Kohl revealed his plans for a fifth candidacy near the end of a half-hour session in which he broke little new ground on the subject foremost in German minds these days: jobs. Official unemployment here is 12.8 percent and rising every month, the highest percentage since the Great Depression.
Many analysts worry that a sizable percentage of these jobless are long-term unemployed - people who will never find work unless there are radical changes in Germany's generous pay structures, social benefits and working conditions.
Kohl said he decided to seek another term after more than 15 years because of the "difficult international developments" Germany is facing. He cited the eastward expansion of NATO, and the creation of a common currency for the European Union, scheduled for 1999.
Not surprisingly, opposition politicians jumped Thursday at the new chance Kohl was giving them to criticize his handling of the economy and predict that he would lose next year's election.
"Highly decent," said the left-of-center Greens' Juegen Tritten, of Kohl's announcement. "Now people will have the chance to call to account the person responsible for the highest unemployment since 1933, and vote him out of office."

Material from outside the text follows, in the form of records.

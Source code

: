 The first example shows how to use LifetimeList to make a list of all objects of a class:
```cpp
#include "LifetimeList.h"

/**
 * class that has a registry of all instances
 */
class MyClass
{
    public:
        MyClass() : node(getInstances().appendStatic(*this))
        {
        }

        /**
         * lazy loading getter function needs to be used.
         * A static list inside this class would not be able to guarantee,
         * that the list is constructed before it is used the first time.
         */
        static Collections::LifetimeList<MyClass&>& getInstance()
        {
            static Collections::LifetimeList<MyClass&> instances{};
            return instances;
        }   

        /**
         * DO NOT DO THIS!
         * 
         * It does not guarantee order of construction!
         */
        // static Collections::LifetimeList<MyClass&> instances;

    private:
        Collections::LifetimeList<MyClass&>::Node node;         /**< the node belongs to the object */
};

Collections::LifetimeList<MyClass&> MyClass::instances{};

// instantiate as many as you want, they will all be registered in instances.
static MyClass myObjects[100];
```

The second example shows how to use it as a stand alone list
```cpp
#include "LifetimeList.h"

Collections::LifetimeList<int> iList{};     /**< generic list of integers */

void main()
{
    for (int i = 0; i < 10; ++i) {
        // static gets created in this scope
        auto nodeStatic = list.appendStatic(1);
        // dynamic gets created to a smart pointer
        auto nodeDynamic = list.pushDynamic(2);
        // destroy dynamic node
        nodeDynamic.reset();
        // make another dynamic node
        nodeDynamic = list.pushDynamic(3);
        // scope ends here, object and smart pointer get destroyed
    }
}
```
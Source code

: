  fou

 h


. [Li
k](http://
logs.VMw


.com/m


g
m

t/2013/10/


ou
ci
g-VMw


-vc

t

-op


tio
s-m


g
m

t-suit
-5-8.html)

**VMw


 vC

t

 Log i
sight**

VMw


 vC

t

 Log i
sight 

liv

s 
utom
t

Babbitt Calls on DuPont To Drop Plans For Strip MineThe Washington Post
OKEFENOKEE SWAMP, Ga.
Coming to the alligator-infested swamp inhabited by the cartoon possum Pogo, Interior Secretary Bruce Babbitt said Thursday he has met the enemy and it is DuPont.
Babbitt flew over the site of a proposed DuPont strip mine, and declared the plan "not compatible" with the neighboring ecosystem.
Babbitt called on the chemical giant to make a "grand public gesture by simply withdrawing" its plan to extract titanium oxide from the edge of the Okefenokee National Wildlife Refuge.
Babbitt urged DuPont to avoid an expensive and protracted regulatory battle by "looking elsewhere" for titanium, which he said is in plentiful supply at many less environmentally sensitive places.
"Titanium is a common mineral," Babbitt told a supportive assemblage of environmentalists and local residents, "while the Okefenokee is a very uncommon swamp."
The swamp, covered with lush vegetation including cypress and pine trees, annually attracts 400,000 visitors, half of whom camp overnight on wooden platforms that they reach by canoe.
Babbitt's biggest stick is the Fish and Wildlife Service, an Interior agency that could stall the permit process by declaring the mine a threat to endangered species that grow in the swamp.